DATA FOR THIS EXERCISE:
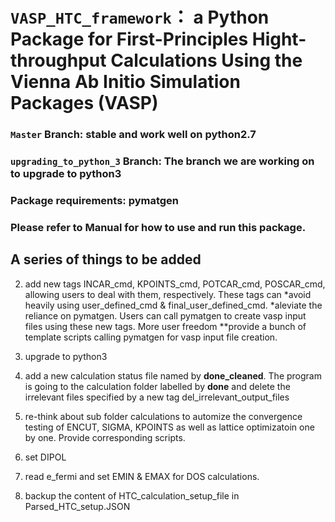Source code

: # `VASP_HTC_framework`： a Python Package for First-Principles Hight-throughput Calculations Using the Vienna Ab Initio Simulation Packages (VASP)

### `Master` Branch: stable and work well on python2.7
### `upgrading_to_python_3` Branch: The branch we are working on to upgrade to python3

### Package requirements: pymatgen

### Please refer to Manual for how to use and run this package.

  
## A series of things to be added

2. add new tags INCAR_cmd, KPOINTS_cmd, POTCAR_cmd, POSCAR_cmd, allowing users to deal with them, respectively. These tags can
	*avoid heavily using user_defined_cmd & final_user_defined_cmd.
	*aleviate the reliance on pymatgen. Users can call pymatgen to create vasp input files using these new tags. More user freedom
		**provide a bunch of template scripts calling pymatgen for vasp input file creation.
		
3. upgrade to python3

4. add a new calculation status file named by __done_cleaned__. The program is going to the calculation folder labelled by __done__
	and delete the irrelevant files specified by a new tag del_irrelevant_output_files
	
	
6. re-think about sub folder calculations to automize the convergence testing of ENCUT, SIGMA, KPOINTS as well as lattice optimizatoin
	one by one. Provide corresponding scripts.
	
7. set DIPOL

8. read e_fermi and set EMIN & EMAX for DOS calculations.

9. backup the content of HTC_calculation_setup_file in Parsed_HTC_setup.JSON
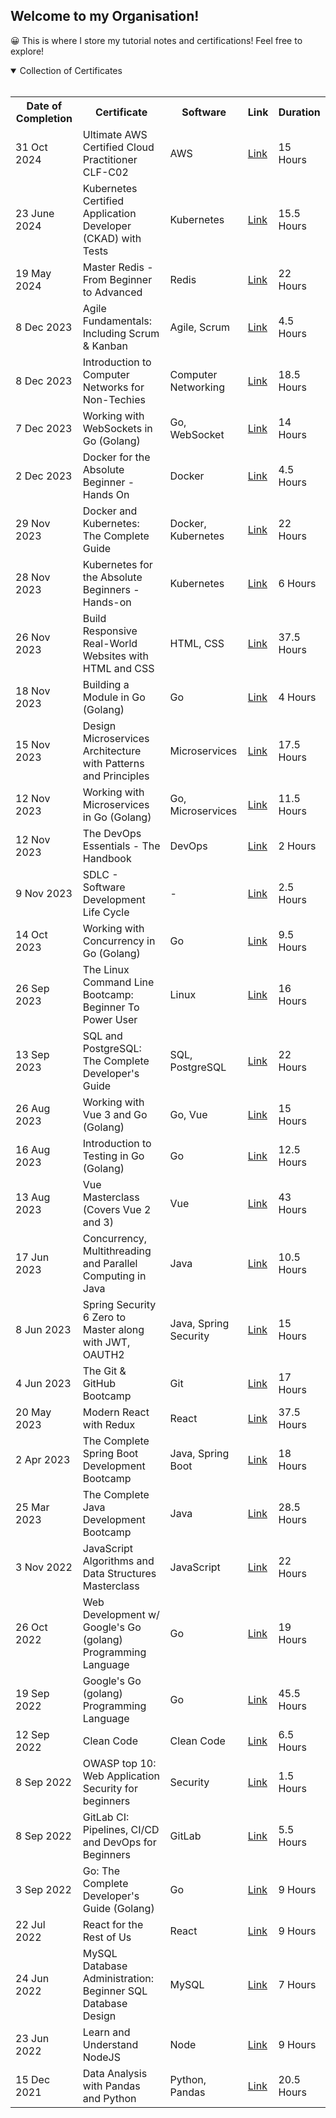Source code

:## Welcome to my Organisation!

😀 This is where I store my tutorial notes and certifications! Feel free to explore! 

<details open>
  <summary align:"center">Collection of Certificates</summary>
  <br>
  <table>
    <tr>  
      <th>Date of Completion</th>
      <th>Certificate</th>
      <th>Software</th>
      <th>Link</th>
      <th>Duration</th>
    </tr>
    <tr>
      <td>31 Oct 2024</td>
      <td>Ultimate AWS Certified Cloud Practitioner CLF-C02</td>
      <td>AWS</td>
      <td><a href="https://www.udemy.com/certificate/UC-5f8bb1b0-97c0-4e72-939b-bfd837a74908/">Link</a></td>
      <td>15 Hours</td>
    </tr>
    <tr>
      <td>23 June 2024</td>
      <td>Kubernetes Certified Application Developer (CKAD) with Tests</td>
      <td>Kubernetes</td>
      <td><a href="https://www.udemy.com/certificate/UC-18bb8e45-c901-494a-ad25-1027b926aeee/">Link</a></td>
      <td>15.5 Hours</td>
    </tr>
    <tr>
      <td>19 May 2024</td>
      <td>Master Redis - From Beginner to Advanced</td>
      <td>Redis</td>
      <td><a href="https://www.udemy.com/certificate/UC-2e3f46c1-39fd-429e-9b5e-14f9251a480b/">Link</a></td>
      <td>22 Hours</td>
    </tr>
    <tr>
      <td>8 Dec 2023</td>
      <td>Agile Fundamentals: Including Scrum & Kanban</td>
      <td>Agile, Scrum</td>
      <td><a href="https://www.udemy.com/certificate/UC-5b87f2c0-7321-4c04-8b12-34a62a0f8582/">Link</a></td>
      <td>4.5 Hours</td>
    </tr>
    <tr>
      <td>8 Dec 2023</td>
      <td>Introduction to Computer Networks for Non-Techies</td>
      <td>Computer Networking</td>
      <td><a href="https://www.udemy.com/certificate/UC-041a9876-5759-4d2c-8725-ef238abfddba/">Link</a></td>
      <td>18.5 Hours</td>
    </tr>
    <tr>
      <td>7 Dec 2023</td>
      <td>Working with WebSockets in Go (Golang)</td>
      <td>Go, WebSocket</td>
      <td><a href="https://www.udemy.com/certificate/UC-bb774e3b-6658-4cfc-94bd-beede04ef9cf/">Link</a></td>
      <td>14 Hours</td>
    </tr>
    <tr>
      <td>2 Dec 2023</td>
      <td>Docker for the Absolute Beginner - Hands On</td>
      <td>Docker</td>
      <td><a href="https://www.udemy.com/certificate/UC-2c31c73e-b6c5-4b96-bb68-5ff9f8a371a8/">Link</a></td>
      <td>4.5 Hours</td>
    </tr>
    <tr>
      <td>29 Nov 2023</td>
      <td>Docker and Kubernetes: The Complete Guide</td>
      <td>Docker, Kubernetes</td>
      <td><a href="https://www.udemy.com/certificate/UC-30845639-7855-44d8-a041-76e75446f76c/">Link</a></td>
      <td>22 Hours</td>
    </tr>
    <tr>
      <td>28 Nov 2023</td>
      <td>Kubernetes for the Absolute Beginners - Hands-on</td>
      <td>Kubernetes</td>
      <td><a href="https://www.udemy.com/certificate/UC-cf1421e5-2b2f-47bf-9f5f-db2f21d6f357/">Link</a></td>
      <td>6 Hours</td>
    </tr>
    <tr>
      <td>26 Nov 2023</td>
      <td>Build Responsive Real-World Websites with HTML and CSS</td>
      <td>HTML, CSS</td>
      <td><a href="https://www.udemy.com/certificate/UC-24cd07f5-9fcd-4f33-9d64-f17593157b1e/">Link</a></td>
      <td>37.5 Hours</td>
    </tr>
    <tr>
      <td>18 Nov 2023</td>
      <td>Building a Module in Go (Golang)</td>
      <td>Go</td>
      <td><a href="https://www.udemy.com/certificate/UC-3dee459c-7ec9-44d8-ba04-5781c39b7251/">Link</a></td>
      <td>4 Hours</td>
    </tr>
    <tr>
      <td>15 Nov 2023</td>
      <td>Design Microservices Architecture with Patterns and Principles</td>
      <td>Microservices</td>
      <td><a href="https://www.udemy.com/certificate/UC-73be4638-88b3-4155-80e3-067637079461/">Link</a></td>
      <td>17.5 Hours</td>
    </tr>
    <tr>
      <td>12 Nov 2023</td>
      <td>Working with Microservices in Go (Golang)</td>
      <td>Go, Microservices</td>
      <td><a href="https://www.udemy.com/certificate/UC-56ab48ed-bc84-4aa4-b2d3-ebcdc179d76e/">Link</a></td>
      <td>11.5 Hours</td>
    </tr>
    <tr>
      <td>12 Nov 2023</td>
      <td>The DevOps Essentials - The Handbook</td>
      <td>DevOps</td>
      <td><a href="https://www.udemy.com/certificate/UC-67a99824-6c4d-4acf-9ea9-705933e85126/">Link</a></td>
      <td>2 Hours</td>
    </tr>
    <tr>
      <td>9 Nov 2023</td>
      <td>SDLC - Software Development Life Cycle</td>
      <td> - </td>
      <td><a href="https://www.udemy.com/certificate/UC-e1ffd9ff-8aa6-4d96-8e98-da56a156a96b/">Link</a></td>
      <td>2.5 Hours</td>
    </tr>
    <tr>
      <td>14 Oct 2023</td>
      <td>Working with Concurrency in Go (Golang)</td>
      <td>Go</td>
      <td><a href="https://www.udemy.com/certificate/UC-dfd5bee6-44aa-4010-8f9a-a565c805e176/">Link</a></td>
      <td>9.5 Hours</td>
    </tr>
    <tr>
      <td>26 Sep 2023</td>
      <td>The Linux Command Line Bootcamp: Beginner To Power User</td>
      <td>Linux</td>
      <td><a href="https://www.udemy.com/certificate/UC-675e0dd1-b3c5-4a3d-9f86-5cb3ddae6996/">Link</a></td>
      <td>16 Hours</td>
    </tr>
    <tr>
      <td>13 Sep 2023</td>
      <td>SQL and PostgreSQL: The Complete Developer's Guide</td>
      <td>SQL, PostgreSQL</td>
      <td><a href="https://www.udemy.com/certificate/UC-f0acc90b-90e6-49c2-a7b3-a13bf2e8c112/">Link</a></td>
      <td>22 Hours</td>
    </tr>
    <tr>
      <td>26 Aug 2023</td>
      <td>Working with Vue 3 and Go (Golang)</td>
      <td>Go, Vue</td>
      <td><a href="https://www.udemy.com/certificate/UC-f088bb74-230a-4ec3-b964-66b511e343e1/">Link</a></td>
      <td>15 Hours</td>
    </tr>
    <tr>
      <td>16 Aug 2023</td>
      <td>Introduction to Testing in Go (Golang)</td>
      <td>Go</td>
      <td><a href="https://www.udemy.com/certificate/UC-9d3ac2eb-9c2a-4e04-8400-db751a58450d/">Link</a></td>
      <td>12.5 Hours</td>
    </tr>
    <tr>
      <td>13 Aug 2023</td>
      <td>Vue Masterclass (Covers Vue 2 and 3)</td>
      <td>Vue</td>
      <td><a href="https://www.udemy.com/certificate/UC-99da9519-e158-46f5-ad2c-357437b6cc26/">Link</a></td>
      <td>43 Hours</td>
    </tr>
    <tr>
      <td>17 Jun 2023</td>
      <td>Concurrency, Multithreading and Parallel Computing in Java</td>
      <td>Java</td>
      <td><a href="https://www.udemy.com/certificate/UC-0b536ec4-8162-458d-a4c6-7bac6c466cff/">Link</a></td>
      <td>10.5 Hours</td>
    </tr>
    <tr>
      <td>8 Jun 2023</td>
      <td>Spring Security 6 Zero to Master along with JWT, OAUTH2</td>
      <td>Java, Spring Security</td>
      <td><a href="https://www.udemy.com/certificate/UC-731e0edf-7b48-4456-92bb-7c04a5d5a528/">Link</a></td>
      <td>15 Hours</td>
    </tr>
    <tr>
      <td>4 Jun 2023</td>
      <td>The Git & GitHub Bootcamp</td>
      <td>Git</td>
      <td><a href="https://www.udemy.com/certificate/UC-bd53f466-921d-4abc-b351-51deee2d7d7c/">Link</a></td>
      <td>17 Hours</td>
    </tr>
    <tr>
      <td>20 May 2023</td>
      <td>Modern React with Redux</td>
      <td>React</td>
      <td><a href="https://www.udemy.com/certificate/UC-a78a556f-2d42-4561-ae58-d63de9db1903/">Link</a></td>
      <td>37.5 Hours</td>
    </tr>
    <tr>
      <td>2 Apr 2023</td>
      <td>The Complete Spring Boot Development Bootcamp</td>
      <td>Java, Spring Boot</td>
      <td><a href="https://www.udemy.com/certificate/UC-cde0b085-4b66-45ab-a16b-8a1d3a4f0acc/">Link</a></td>
      <td>18 Hours</td>
    </tr>
    <tr>
      <td>25 Mar 2023</td>
      <td>The Complete Java Development Bootcamp</td>
      <td>Java</td>
      <td><a href="https://www.udemy.com/certificate/UC-0eae483a-f79c-404c-a1c8-0edfc70a0d66/">Link</a></td>
      <td>28.5 Hours</td>
    </tr>
    <tr>
      <td>3 Nov 2022</td>
      <td>JavaScript Algorithms and Data Structures Masterclass</td>
      <td>JavaScript</td>
      <td><a href="https://www.udemy.com/certificate/UC-f284961e-8034-4d9d-9fd9-a20ebc486c38/">Link</a></td>
      <td>22 Hours</td>
    </tr>
    <tr>
      <td>26 Oct 2022</td>
      <td>Web Development w/ Google's Go (golang) Programming Language</td>
      <td>Go</td>
      <td><a href="https://www.udemy.com/certificate/UC-46eecc21-895b-40af-b2ab-f977c55182c0/">Link</a></td>
      <td>19 Hours</td>
    </tr>
    <tr>
      <td>19 Sep 2022</td>
      <td>Google's Go (golang) Programming Language</td>
      <td>Go</td>
      <td><a href="https://www.udemy.com/certificate/UC-5af41117-1c95-4084-b448-5c22cd7b6413/">Link</a></td>
      <td>45.5 Hours</td>
    </tr>
    <tr>
      <td>12 Sep 2022</td>
      <td>Clean Code</td>
      <td>Clean Code</td>
      <td><a href="https://www.udemy.com/certificate/UC-824a229c-e5b9-4693-8bf5-f164c03fc096/" target="_blank">Link</a></td>
      <td>6.5 Hours</td>
    </tr>
    <tr>
      <td>8 Sep 2022</td>
      <td>OWASP top 10: Web Application Security for beginners</td>
      <td>Security</td>
      <td><a href="https://www.udemy.com/certificate/UC-9ee9f834-9128-47d4-8b27-8eb4c0036752/" target="_blank">Link</a></td>
      <td>1.5 Hours</td>
    </tr>
    <tr>
      <td>8 Sep 2022</td>
      <td>GitLab CI: Pipelines, CI/CD and DevOps for Beginners</td>
      <td>GitLab</td>
      <td><a href="https://www.udemy.com/certificate/UC-1184909b-b4b6-4123-9349-d78d05ee7f13/" target="_blank">Link</a></td>
      <td>5.5 Hours</td>
    </tr>
    <tr>
      <td>3 Sep 2022</td>
      <td>Go: The Complete Developer's Guide (Golang)</td>
      <td>Go</td>
      <td><a href="https://www.udemy.com/certificate/UC-2367ab93-2780-4661-bd0e-8429453ce048/" target="_blank">Link</a></td>
      <td>9 Hours</td>
    </tr>
    <tr>
      <td>22 Jul 2022</td>
      <td>React for the Rest of Us</td>
      <td>React</td>
      <td><a href="https://www.udemy.com/certificate/UC-3681dcd0-a14b-47a1-90f5-1ddfbe4a8a7c/" target="_blank">Link</a></td>
      <td>9 Hours</td>
    </tr>
     <tr>
      <td>24 Jun 2022</td>
      <td>MySQL Database Administration: Beginner SQL Database Design</td>
      <td>MySQL</td>
      <td><a href="https://www.udemy.com/certificate/UC-afa08872-4df8-4492-8a8c-0e43115725f6/" target="_blank">Link</a></td>
      <td>7 Hours</td>
    </tr>
    <tr>
      <td>23 Jun 2022</td>
      <td>Learn and Understand NodeJS</td>
      <td>Node</td>
      <td><a href="https://www.udemy.com/certificate/UC-e1f99207-2779-4327-8910-e4dc8648b6d3/" target="_blank">Link</a></td>
      <td>9 Hours</td>
    </tr>
    <tr>
      <td>15 Dec 2021</td>
      <td>Data Analysis with Pandas and Python</td>
      <td>Python, Pandas</td>
      <td><a href="https://www.udemy.com/certificate/UC-697f6cee-8293-4115-baa6-551819276734/" target="_blank">Link</a></td>
      <td>20.5 Hours</td>
    </tr>
  </table>
</details>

WORK ITEM: Bring together all lines of the entries above in which the string "Development" occurs.

EXERCISE RESULT:
      <td>SDLC - Software Development Life Cycle</td>
      <td>The Complete Spring Boot Development Bootcamp</td>
      <td>The Complete Java Development Bootcamp</td>
      <td>Web Development w/ Google's Go (golang) Programming Language</td>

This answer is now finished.